[[ GIVEN RECORDS, beginning ]]

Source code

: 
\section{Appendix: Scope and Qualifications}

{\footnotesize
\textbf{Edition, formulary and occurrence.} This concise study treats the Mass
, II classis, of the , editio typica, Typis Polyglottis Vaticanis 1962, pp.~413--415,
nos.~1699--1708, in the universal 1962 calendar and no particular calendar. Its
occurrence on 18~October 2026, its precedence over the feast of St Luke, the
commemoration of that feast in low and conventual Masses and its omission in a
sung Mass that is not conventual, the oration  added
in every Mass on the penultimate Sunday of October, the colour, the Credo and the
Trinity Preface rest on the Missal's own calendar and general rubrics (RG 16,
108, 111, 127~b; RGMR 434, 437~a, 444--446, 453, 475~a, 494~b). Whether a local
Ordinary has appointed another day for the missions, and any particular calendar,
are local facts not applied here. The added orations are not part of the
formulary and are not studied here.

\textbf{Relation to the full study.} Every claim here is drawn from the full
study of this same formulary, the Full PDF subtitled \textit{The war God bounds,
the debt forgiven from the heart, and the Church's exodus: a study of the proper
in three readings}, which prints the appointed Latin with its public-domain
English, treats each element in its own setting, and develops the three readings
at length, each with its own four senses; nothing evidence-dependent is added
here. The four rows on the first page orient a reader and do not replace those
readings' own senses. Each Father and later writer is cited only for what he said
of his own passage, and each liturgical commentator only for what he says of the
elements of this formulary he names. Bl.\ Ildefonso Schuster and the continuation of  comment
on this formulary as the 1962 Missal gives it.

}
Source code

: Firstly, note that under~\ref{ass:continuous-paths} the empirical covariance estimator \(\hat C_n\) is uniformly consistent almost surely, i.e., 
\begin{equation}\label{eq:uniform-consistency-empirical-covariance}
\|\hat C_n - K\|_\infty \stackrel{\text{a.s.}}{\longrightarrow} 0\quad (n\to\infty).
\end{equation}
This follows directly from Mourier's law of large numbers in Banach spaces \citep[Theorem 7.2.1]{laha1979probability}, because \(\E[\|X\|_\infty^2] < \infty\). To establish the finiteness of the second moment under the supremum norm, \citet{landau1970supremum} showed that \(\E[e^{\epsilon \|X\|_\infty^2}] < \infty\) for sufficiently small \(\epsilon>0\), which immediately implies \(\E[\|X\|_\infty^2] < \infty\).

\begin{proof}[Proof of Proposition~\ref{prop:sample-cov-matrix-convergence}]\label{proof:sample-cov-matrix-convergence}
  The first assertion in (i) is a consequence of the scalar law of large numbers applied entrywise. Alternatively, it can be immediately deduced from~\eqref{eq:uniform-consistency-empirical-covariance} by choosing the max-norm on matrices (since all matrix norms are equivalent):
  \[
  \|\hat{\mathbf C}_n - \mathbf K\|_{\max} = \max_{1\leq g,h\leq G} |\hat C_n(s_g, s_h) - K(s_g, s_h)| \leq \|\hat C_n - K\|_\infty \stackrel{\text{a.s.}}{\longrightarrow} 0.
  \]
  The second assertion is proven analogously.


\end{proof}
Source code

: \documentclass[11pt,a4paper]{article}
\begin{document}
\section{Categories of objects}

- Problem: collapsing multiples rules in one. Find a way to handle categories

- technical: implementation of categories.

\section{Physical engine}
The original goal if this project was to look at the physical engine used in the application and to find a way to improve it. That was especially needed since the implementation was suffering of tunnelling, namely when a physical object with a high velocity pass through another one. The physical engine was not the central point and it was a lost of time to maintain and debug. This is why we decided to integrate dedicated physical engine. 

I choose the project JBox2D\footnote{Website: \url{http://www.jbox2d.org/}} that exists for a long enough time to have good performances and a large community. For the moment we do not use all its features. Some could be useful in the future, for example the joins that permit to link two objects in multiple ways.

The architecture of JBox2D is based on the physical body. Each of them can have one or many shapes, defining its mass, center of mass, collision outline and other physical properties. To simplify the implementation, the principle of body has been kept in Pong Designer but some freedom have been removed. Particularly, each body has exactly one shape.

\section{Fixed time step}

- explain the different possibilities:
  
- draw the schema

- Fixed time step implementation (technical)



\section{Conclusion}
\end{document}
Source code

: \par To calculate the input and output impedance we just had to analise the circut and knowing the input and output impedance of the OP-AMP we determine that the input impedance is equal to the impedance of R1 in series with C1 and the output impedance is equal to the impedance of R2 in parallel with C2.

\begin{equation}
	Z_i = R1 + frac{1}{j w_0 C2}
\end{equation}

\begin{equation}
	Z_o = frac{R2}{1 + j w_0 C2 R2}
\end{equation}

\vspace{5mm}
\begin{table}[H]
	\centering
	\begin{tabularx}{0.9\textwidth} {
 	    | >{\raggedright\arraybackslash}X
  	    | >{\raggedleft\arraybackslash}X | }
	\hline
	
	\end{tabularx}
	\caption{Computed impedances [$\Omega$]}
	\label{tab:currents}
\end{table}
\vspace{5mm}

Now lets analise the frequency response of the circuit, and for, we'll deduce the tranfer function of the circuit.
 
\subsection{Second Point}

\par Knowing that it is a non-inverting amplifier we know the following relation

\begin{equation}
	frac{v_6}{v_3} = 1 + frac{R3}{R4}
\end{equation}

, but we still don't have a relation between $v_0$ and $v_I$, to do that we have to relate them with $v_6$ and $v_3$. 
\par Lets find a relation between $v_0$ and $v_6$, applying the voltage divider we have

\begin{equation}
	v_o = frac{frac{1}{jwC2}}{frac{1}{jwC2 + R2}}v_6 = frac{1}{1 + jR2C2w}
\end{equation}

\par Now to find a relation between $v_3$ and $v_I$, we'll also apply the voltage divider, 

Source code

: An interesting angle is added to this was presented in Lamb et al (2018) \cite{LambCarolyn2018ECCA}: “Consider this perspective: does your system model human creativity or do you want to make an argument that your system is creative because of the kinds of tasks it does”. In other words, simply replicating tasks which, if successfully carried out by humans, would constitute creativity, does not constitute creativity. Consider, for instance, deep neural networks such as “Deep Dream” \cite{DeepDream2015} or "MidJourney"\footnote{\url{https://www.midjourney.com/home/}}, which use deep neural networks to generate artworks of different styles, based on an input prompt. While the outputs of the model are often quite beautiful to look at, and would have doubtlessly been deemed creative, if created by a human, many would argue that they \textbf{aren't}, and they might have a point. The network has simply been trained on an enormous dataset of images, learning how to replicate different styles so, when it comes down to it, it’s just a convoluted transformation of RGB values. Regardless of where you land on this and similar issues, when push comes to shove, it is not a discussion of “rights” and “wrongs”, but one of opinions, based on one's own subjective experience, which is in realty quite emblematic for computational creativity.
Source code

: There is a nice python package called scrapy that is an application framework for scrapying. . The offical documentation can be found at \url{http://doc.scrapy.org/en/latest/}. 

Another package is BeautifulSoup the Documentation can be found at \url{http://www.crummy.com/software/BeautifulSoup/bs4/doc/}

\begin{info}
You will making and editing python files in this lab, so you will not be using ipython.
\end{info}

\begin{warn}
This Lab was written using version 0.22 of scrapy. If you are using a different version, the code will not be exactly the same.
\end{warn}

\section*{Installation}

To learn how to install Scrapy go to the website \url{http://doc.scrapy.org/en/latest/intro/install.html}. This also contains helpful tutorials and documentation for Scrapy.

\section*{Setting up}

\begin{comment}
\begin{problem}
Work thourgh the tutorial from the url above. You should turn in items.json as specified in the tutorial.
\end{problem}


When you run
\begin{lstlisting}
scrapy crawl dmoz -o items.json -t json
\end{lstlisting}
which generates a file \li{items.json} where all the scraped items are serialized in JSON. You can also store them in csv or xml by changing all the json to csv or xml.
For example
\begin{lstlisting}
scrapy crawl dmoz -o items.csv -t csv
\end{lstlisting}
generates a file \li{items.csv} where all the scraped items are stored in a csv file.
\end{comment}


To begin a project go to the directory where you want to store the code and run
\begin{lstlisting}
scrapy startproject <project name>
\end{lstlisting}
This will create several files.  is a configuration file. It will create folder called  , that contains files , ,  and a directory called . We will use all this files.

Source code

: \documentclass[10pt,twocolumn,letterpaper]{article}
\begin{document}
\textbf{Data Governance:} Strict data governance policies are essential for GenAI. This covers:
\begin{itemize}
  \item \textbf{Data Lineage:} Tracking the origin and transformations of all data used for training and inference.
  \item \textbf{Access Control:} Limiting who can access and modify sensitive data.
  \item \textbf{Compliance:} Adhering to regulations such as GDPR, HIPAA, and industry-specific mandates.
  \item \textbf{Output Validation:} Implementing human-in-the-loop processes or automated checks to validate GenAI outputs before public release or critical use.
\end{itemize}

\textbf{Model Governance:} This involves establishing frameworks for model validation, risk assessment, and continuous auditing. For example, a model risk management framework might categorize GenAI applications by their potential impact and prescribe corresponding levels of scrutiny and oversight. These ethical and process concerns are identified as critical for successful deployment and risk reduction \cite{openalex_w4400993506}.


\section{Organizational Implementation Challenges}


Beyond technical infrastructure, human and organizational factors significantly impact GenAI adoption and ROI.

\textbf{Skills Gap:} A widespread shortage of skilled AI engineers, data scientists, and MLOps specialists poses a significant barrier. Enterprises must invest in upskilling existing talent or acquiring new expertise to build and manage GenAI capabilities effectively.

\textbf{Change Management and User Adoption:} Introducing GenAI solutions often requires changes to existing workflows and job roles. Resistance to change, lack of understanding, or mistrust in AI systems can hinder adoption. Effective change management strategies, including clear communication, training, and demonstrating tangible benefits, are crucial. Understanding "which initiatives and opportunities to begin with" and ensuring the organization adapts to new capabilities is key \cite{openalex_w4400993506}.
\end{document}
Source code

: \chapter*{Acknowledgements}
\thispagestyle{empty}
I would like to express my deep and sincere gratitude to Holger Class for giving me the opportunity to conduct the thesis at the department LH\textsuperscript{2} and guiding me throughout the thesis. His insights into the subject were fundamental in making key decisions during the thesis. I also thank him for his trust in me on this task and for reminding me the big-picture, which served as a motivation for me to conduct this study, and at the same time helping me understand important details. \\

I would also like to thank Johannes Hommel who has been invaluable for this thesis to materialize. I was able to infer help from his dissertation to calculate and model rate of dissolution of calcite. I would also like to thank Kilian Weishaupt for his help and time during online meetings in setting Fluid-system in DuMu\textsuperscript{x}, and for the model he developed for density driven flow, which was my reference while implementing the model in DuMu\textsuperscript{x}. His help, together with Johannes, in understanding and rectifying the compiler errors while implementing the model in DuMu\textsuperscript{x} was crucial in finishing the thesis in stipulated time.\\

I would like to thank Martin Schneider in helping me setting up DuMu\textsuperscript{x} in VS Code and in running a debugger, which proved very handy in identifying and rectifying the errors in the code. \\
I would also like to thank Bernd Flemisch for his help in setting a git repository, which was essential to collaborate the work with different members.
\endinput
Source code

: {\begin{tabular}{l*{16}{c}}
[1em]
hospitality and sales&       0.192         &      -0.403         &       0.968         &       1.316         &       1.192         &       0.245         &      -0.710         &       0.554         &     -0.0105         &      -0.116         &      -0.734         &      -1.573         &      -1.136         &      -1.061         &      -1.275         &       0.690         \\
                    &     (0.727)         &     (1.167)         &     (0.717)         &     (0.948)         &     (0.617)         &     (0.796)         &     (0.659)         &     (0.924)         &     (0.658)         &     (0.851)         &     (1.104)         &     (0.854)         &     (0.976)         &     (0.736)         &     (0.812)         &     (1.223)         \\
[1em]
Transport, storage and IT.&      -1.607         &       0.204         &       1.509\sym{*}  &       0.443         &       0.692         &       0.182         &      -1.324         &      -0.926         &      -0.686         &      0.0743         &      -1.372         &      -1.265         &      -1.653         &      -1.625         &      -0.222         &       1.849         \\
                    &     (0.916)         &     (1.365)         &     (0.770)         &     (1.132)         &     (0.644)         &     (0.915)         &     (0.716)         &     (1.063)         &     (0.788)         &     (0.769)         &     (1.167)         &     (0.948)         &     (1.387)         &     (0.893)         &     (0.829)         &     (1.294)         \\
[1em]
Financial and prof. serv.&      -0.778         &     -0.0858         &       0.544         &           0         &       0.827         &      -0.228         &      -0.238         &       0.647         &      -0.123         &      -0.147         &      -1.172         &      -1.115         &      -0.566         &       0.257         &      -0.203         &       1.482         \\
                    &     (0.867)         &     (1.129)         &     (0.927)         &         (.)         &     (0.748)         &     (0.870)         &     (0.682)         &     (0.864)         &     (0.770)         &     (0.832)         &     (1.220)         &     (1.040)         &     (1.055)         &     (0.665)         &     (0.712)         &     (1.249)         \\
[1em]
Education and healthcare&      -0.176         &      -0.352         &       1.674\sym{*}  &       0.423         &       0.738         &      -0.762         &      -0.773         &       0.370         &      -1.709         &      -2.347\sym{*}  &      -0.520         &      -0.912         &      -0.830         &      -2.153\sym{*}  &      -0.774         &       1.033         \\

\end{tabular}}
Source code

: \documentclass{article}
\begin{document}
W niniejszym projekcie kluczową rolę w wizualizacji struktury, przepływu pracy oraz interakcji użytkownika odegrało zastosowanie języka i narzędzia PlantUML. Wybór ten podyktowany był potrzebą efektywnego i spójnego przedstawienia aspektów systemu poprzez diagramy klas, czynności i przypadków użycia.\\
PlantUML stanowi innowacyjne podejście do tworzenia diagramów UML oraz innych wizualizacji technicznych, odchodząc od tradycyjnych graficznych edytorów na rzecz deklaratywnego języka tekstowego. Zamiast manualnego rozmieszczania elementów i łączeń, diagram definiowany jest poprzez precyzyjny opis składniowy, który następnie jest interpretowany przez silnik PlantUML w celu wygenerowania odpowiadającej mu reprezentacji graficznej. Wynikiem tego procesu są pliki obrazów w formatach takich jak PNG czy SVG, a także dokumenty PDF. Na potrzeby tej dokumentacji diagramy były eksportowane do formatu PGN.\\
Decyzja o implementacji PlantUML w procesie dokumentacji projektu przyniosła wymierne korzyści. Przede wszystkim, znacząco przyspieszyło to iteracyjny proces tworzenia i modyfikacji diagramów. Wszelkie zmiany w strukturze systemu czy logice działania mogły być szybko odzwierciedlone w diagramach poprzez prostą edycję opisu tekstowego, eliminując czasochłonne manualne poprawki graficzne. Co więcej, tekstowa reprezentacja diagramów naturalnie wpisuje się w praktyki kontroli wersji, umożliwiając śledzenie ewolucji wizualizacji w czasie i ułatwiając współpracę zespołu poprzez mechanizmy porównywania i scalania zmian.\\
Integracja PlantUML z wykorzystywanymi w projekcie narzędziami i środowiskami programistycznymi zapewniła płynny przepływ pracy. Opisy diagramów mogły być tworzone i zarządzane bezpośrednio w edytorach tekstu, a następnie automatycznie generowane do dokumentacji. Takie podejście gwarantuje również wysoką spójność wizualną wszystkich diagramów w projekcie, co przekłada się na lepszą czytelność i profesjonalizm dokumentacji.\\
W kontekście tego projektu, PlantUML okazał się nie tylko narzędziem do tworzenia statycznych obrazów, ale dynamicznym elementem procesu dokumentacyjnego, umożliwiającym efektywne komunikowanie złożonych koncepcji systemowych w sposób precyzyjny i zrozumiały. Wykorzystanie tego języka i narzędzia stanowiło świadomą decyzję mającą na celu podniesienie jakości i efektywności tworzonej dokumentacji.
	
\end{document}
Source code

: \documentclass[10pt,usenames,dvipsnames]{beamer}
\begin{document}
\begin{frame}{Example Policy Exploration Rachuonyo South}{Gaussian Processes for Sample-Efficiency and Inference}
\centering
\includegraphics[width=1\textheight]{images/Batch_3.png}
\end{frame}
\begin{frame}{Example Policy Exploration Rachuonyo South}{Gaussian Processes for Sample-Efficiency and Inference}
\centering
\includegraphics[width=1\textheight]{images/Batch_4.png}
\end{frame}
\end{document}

[[ GIVEN RECORDS, end ]]

### WORK TASK
Count each line above where the word "treats" appears, and answer with nothing except that count.

### ANSWER BOX
2